The APSARA National Authority (ANA) has constructed a “bicycle bridge” in the vicinity of Ta Keo Temple, making it more convenient for tourists to cycle through the Angkor Archaeological Park.

ANA spokesman Long Kosal said on January 17 that building the bicycle path is part of the body’s plan to boost tourism.

This initiative enables visitors to explore the Angkor area by cycling, witnessing temples and local life along the way. Bicycling, popular among tourists for both health and enjoyment, aligns with this development. 

“The bike path construction has a positive impact on temple conservation, and it’s a fresh approach to encourage tourists to linger. If they simply visit the temple, they tend to head home once it’s explored. However, offering a bicycle journey could extend their stay, providing a richer experience,” he said.

Sok Soseila, deputy director of the ANA’s Department of Water, Forestry and Infrastructure Management, said on January 16 that they began crafting bicycle paths in the archaeological park in 2020 to enhance the cycling experience for tourists. These paths cover over 23km, featuring four bridges.

The Ta Keo Temple bicycle bridge is one of four built by the ANA to help cyclists distinguish between regular roads and bridges and those designed specifically for bicycles. It spans 65m and boasts a width of 2.5m.

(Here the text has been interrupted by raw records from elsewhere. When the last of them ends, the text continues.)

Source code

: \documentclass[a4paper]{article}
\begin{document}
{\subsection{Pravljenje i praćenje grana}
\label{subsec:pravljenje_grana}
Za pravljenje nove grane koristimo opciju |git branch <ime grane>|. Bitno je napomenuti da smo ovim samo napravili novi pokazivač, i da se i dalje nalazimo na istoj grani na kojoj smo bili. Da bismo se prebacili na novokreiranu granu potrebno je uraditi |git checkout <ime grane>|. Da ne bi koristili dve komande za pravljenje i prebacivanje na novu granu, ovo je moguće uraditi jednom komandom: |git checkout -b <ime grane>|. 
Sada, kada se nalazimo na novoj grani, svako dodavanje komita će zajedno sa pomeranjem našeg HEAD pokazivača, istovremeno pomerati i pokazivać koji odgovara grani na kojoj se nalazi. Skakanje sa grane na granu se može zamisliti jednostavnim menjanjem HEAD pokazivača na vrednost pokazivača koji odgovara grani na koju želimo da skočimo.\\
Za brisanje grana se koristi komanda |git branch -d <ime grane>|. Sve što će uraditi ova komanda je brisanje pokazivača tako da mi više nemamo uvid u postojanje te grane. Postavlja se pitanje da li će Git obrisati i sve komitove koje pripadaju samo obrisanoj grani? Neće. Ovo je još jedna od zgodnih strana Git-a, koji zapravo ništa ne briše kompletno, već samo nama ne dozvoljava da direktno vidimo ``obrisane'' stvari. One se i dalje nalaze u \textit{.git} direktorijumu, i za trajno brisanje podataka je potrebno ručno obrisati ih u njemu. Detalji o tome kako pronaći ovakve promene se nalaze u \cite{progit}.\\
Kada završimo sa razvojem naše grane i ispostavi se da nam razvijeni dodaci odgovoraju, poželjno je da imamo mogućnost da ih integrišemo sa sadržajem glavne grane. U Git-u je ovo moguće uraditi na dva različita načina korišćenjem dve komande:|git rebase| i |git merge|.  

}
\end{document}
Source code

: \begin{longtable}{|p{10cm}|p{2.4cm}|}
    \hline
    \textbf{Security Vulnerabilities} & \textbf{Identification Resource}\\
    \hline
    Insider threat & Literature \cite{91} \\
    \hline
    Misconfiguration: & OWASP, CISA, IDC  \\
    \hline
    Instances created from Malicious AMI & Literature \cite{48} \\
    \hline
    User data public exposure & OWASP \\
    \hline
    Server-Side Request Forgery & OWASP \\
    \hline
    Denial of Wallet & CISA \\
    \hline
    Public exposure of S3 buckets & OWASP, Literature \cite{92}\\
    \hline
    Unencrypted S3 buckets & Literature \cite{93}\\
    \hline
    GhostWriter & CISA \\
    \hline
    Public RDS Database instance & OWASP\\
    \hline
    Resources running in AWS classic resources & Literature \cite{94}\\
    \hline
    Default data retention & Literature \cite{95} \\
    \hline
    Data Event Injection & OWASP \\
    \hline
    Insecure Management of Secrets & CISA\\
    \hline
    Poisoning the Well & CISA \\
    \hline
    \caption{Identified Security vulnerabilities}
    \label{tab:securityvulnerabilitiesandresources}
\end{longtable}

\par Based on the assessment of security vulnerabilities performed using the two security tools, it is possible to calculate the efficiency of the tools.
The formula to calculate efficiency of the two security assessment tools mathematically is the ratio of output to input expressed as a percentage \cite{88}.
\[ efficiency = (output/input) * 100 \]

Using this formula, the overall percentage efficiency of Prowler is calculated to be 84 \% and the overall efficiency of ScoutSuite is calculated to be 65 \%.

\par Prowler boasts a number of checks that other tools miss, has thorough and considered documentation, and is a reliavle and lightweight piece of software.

Three additional bicycle bridges – Angkor, Kraing Krouch and Neak Poan – join the Ta Keo bridge. Additionally, small bridges span two other locations: the Yosothor moat and the former Neak Poan water gate. 

Soseila said the primary goal of establishing bicycle routes in Angkor is to enhance safety by separating regular traffic from cycling paths, thereby reducing accidents between motorists and cyclists. This move also aims to cut down on vehicle exhaust impacting the temples.

Regarding the bicycle bridge’s construction style, he said they have opted for a simple design harmonising with the natural surroundings, aligning with the ANA’s ethos of balancing conservation and development.

Encouraging visitors to hop on bicycles, Soseila noted the positive impact on the environment. Cycling not only offers extra time to delve into nature but also helps reduce harmful fumes, further benefiting temple conservation.